A Not-So-Brief Thought on Zoning (2017) - allthings
https://medium.com/migration-issues/a-not-so-brief-thought-on-zoning-9b8cb1298de3
======
ThrustVectoring
The very most urban core is already dense enough with skyscrapers etc. What
zoning liberalization means is primarily two things:

1\. Upzone single-family housing with aggressive setbacks from the road and
neighbors with wall-to-wall three-story multiplexes.

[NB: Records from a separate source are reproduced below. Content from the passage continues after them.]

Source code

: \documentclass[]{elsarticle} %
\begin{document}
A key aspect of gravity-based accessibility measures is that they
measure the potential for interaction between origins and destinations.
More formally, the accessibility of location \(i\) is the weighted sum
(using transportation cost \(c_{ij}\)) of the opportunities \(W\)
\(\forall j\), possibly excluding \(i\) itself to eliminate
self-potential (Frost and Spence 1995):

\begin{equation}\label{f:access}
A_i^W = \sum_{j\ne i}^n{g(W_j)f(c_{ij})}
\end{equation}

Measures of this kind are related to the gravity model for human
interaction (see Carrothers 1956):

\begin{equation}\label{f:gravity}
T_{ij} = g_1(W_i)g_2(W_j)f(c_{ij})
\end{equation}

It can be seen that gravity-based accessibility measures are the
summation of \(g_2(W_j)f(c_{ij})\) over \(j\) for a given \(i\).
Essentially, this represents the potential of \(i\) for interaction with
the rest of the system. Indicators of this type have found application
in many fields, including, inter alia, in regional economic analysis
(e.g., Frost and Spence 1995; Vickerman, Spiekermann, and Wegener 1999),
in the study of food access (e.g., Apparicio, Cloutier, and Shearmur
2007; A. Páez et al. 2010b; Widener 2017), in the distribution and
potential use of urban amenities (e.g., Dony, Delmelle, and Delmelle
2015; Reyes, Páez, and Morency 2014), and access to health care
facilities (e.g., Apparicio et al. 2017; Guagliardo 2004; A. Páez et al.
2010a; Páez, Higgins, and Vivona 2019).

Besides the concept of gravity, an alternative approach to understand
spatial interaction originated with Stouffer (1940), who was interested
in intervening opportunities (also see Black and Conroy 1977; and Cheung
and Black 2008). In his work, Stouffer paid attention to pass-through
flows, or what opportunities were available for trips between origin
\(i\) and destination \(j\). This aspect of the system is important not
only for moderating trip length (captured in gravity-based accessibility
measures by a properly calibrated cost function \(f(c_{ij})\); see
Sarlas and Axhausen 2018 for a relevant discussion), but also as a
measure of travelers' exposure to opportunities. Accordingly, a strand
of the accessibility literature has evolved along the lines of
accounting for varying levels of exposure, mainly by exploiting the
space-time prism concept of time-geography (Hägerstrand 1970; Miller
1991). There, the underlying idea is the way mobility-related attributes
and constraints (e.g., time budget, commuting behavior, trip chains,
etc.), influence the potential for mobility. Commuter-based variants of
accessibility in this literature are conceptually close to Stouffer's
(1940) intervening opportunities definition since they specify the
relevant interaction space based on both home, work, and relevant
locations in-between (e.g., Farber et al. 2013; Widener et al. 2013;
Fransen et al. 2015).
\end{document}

2\. Replace expensive community review processes that allow neighbors to
extort concessions out of developers with by-right zoning rules.

------
timerol
> I still think bulldozing 3% of a city’s built environment in 5 years time
> seems extremely unlikely, but YMMV.

Having the average age of replacement of a building be at 150 years old would
result in approximately 3% of the city being replaced every 5 years. That
seems a bit long to me, but within reasonable expectations. I would expect to
see more than 3% of the city replaced every 5 years.

------
pchristensen
This is a sloppy essay - it reads like the first draft of an idea. The facts
he cites are all true, but a lot of his conclusions are ... sloppy. But it
feels like a stream of consciousness, a devil's advocate argument with
himself, and it has a pretty good conclusion. I think most of the confusion
comes from people who say "zoning" to mean "structural restrictions on growth
in the housing supply", while he enumerates those structural restrictions.

Worth a read.

------
projektfu
The existence of zoning regulations before 1930 is sort of irrelevant because
they didn’t specify 20 ft setbacks and 1/3 acre lot minimums. Those came with
suburban planning.